Hugh and TyVoq’s stories clash, literally, when Hugh demands for Tyler to bring out Voq, the Klingon inside him who killed Hugh. In front of the crew, a fight ensues, with newly feisty Saru declaring that the punch-up should go ahead as a form of therapy. He’s dressed down by Pike, but his strategy looks to have worked. Hugh and TyVoq have a lot in common – both having experienced traumas unusual even for the Star Trek universe. “I don’t know who I am anymore!” cries Hugh, to which TyVoq’s growled response is: “Who do you think you’re talking to?” Here’s guessing that Hugh’s newfound empathy leads to him aiding the incarcerated TyVoq in the future…
Back to Michael and Spock. In return for peeking into his mind, Michael allows him to see into hers. The reason for her rejecting him with a particularly hurtful “I don’t want to be around you – you weird little half-breed!” was actually to protect him and the rest of the family from the logic extremist terrorists.
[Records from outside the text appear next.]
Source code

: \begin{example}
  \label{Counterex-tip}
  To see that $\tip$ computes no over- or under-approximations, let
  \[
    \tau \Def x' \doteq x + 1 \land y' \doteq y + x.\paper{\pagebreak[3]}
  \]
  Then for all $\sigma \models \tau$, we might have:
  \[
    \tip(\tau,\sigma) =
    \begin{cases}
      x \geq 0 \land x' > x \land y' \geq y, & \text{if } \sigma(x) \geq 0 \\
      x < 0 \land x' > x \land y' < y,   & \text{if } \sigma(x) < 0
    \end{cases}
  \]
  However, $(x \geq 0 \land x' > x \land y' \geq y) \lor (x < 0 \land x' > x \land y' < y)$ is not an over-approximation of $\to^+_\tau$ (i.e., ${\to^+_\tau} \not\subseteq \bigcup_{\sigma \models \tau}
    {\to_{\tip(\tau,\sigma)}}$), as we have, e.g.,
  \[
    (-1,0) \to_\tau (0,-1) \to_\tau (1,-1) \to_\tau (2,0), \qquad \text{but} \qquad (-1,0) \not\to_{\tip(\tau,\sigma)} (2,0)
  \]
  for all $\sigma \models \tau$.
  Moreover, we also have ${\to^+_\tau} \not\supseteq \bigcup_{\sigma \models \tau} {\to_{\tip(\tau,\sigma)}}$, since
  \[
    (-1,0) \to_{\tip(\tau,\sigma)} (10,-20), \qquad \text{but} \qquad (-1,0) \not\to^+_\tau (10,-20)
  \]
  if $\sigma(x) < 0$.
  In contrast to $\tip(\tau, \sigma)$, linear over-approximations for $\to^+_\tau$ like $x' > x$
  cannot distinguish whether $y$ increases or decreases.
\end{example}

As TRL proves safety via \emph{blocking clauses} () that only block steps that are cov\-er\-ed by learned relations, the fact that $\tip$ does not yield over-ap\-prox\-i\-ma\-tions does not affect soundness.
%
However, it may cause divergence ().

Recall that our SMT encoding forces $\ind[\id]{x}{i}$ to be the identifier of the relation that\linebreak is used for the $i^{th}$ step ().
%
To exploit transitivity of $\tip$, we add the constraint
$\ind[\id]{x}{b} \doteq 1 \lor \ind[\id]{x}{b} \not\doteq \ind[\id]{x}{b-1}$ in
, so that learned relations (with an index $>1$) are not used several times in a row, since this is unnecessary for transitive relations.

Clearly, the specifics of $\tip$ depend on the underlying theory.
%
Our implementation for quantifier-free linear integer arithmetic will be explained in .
Despite the fact he tells Michael he’s not here to absolve her, you get the impression that, actually, he’s taken the first step on the road to forgiveness (which still begs the question why, in the Original Series, the motion pictures and during his appearances in TNG, Spock never once mentioned his sister).
There’s some warmth redeveloping too, with Michael’s exasperated response in the face of Spock’s logic recalling Doctor McCoy. “Is there a valuable question in your arsenal?” Spock witheringly asks her. “Yes,” Michael shoots back. “Do you actually think the beard is working?”
Which brings us to a problem. It’s not just the hairy face, but Ethan Peck’s Spock just isn’t on a par with Leonard Nimoy or Zachary Quinto’s fabulous recreation in the Kelvin Timeline movies. He so far lacks gravitas, and fails to get the right level of sardonic po-faced weariness that makes Spock so endlessly entertaining. He comes close at the episode’s close, when asked by Pike if that’s a smile on his face. “I believe it is,” he replies, giving us at least a taste of the old Spock. So, there’s most definitely hope. And, story-wise, the show continues to ramp up the stakes – if this episode, and all but one of the season so far, is anything to go by, then there’s some fabulous episodes of Trek coming our way. Discovery as an outlaw ship facing down a threat to wipe out all sentient life in the galaxy? Yes, please.
Star Trek: Discovery is available on Netflix UK, as part of an £9.99 monthly subscription. New episodes of Season 2 arrive weekly on Fridays, within 24 hours of their US release.